Pig Skin and Purple Kool Aid

by Cantina Baulk

Sometime in 1972 I overheard my mother whispering– a cousin’s son  was in a cult.  I was intrigued.  How does someone go in never to be retrieved?  Six years later cult leader Jim Jones ordered 900 to suicide by drinking Purple Kool Aid.  And they did.  With superiority in my teenage voice I sighed, “How do they get sucked in?”

Thirty years later, I am caught in the vortex of a country cult.  My husband has been involved for decades; my son will never leave of his own volition.

It’s Victoria.  It’s a cult.  It’s football.
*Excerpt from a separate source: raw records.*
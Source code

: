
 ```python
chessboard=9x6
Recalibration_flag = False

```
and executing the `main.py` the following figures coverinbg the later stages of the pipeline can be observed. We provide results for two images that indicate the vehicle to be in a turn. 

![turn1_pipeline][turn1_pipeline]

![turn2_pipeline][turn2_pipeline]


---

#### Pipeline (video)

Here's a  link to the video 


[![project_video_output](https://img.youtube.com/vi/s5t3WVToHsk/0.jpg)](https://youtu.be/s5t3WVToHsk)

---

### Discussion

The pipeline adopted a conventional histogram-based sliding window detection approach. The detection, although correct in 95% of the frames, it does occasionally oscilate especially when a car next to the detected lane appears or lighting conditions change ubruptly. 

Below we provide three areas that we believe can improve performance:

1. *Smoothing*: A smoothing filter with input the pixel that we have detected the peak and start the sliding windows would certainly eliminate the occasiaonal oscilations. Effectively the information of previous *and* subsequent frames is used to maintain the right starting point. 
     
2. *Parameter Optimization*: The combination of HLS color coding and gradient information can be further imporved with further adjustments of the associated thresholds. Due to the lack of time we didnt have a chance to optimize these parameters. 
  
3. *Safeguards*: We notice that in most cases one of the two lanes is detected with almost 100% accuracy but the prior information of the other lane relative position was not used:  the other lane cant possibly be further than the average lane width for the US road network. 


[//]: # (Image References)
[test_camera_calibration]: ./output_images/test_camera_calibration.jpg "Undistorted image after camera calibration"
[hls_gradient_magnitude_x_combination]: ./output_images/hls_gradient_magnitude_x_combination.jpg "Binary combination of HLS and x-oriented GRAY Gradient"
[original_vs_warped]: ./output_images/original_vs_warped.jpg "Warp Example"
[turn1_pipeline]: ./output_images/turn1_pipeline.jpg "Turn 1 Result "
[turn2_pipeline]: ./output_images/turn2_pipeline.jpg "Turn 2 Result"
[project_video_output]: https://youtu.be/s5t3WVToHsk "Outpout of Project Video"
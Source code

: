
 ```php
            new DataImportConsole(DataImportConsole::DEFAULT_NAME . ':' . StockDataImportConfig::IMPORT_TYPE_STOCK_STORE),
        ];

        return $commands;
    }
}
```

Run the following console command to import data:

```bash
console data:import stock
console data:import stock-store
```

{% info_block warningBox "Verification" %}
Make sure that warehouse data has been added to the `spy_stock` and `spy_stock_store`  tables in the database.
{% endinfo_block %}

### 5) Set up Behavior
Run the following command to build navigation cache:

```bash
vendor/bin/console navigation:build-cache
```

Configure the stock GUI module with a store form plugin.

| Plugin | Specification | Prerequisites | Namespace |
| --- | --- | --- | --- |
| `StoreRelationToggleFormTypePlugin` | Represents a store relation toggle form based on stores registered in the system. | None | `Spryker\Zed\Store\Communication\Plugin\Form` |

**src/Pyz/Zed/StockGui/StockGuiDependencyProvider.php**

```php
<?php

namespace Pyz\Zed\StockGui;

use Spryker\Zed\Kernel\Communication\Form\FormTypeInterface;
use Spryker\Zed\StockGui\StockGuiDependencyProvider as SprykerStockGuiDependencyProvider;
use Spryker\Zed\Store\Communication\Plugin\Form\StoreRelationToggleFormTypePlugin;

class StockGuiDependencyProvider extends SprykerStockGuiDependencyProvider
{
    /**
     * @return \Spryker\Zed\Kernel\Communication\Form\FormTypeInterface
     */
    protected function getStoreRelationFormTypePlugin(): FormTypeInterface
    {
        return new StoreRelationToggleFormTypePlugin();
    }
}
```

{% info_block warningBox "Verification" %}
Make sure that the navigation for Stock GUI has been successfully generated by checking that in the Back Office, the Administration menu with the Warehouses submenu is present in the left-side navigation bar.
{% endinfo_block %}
Initially it was state-sponsored Auskick after school.  We innocently took our 8 year- old- old boy to “The Minis” —keen tykes playing at half time during “big boy” football.  The darlings ran about in oversized jumpers.  There were no positions, just a swarm of boys on the ball and a voice calling, “Gran did you see me?”  The scene was like the flower extended by the Harre Krishnas.  We took it.

We began our rostered life of junior football with zeal.  The club song was memorized.  We joined trance-like convoys of parents in order to be to be at places called Pimpinio and Rupanyup by 8:15 in the morning.

All our Saturdays from April to September were sucked away from us, like an orange at half time.

Thursday nights are training night.  As the boys run under the lights, mothers swarm in the canteen with ladles feeding the 200 sons, fathers, as well as the daughters of the associated cult (netball).

22 team jumpers come home in a muddy bag to soak and wash.  They whirl around my Hills Hoist while I imagine life on the outside.  Every home game requires a plate of afternoon tea or a vat of soup.

On Saturdays in the canteen I hawk pies with icy middles and blue Powerade.  The beverage distributor reports our club buys more of this mixture than any other client.  Ah, the days I naively puzzled at Jim Jones’ followers queuing at their vat of purple Kool-Aid.  Now I sell it in red, orange and blue.

I don’t see my husband much.  He’s huddled on the score board 25 feet the in air on an icy July morning.

You could still get out I hear you say. Make a run for it after the Reserves.  But no, our son is rostered on for water boy during the Seniors.  My husband is on the gate. We would be exposed.

People in cults forget their past.  I dimly remember when I discussed literature in the summer sun.  Now I can’t risk it. We discuss number #28’s groin injury instead.

If we relocated outside of league boundaries maybe they’ll let us go.  I dream my son could get a clearance and come too.  I know in my heart it won’t happen; in cults we supress the possibility and the questions.  It’s as foolhardy as asking cult leaders “Does anyone ever win the meat tray?”

One thought on “Cults 1 of a number!

  1. I saw no mention of my favourite cults – the Motorcycle Gangs, and their revolting noisy, overrated Harley Davidson motor cycles. The noises of which, en masse verges on the sound of Stukas diving.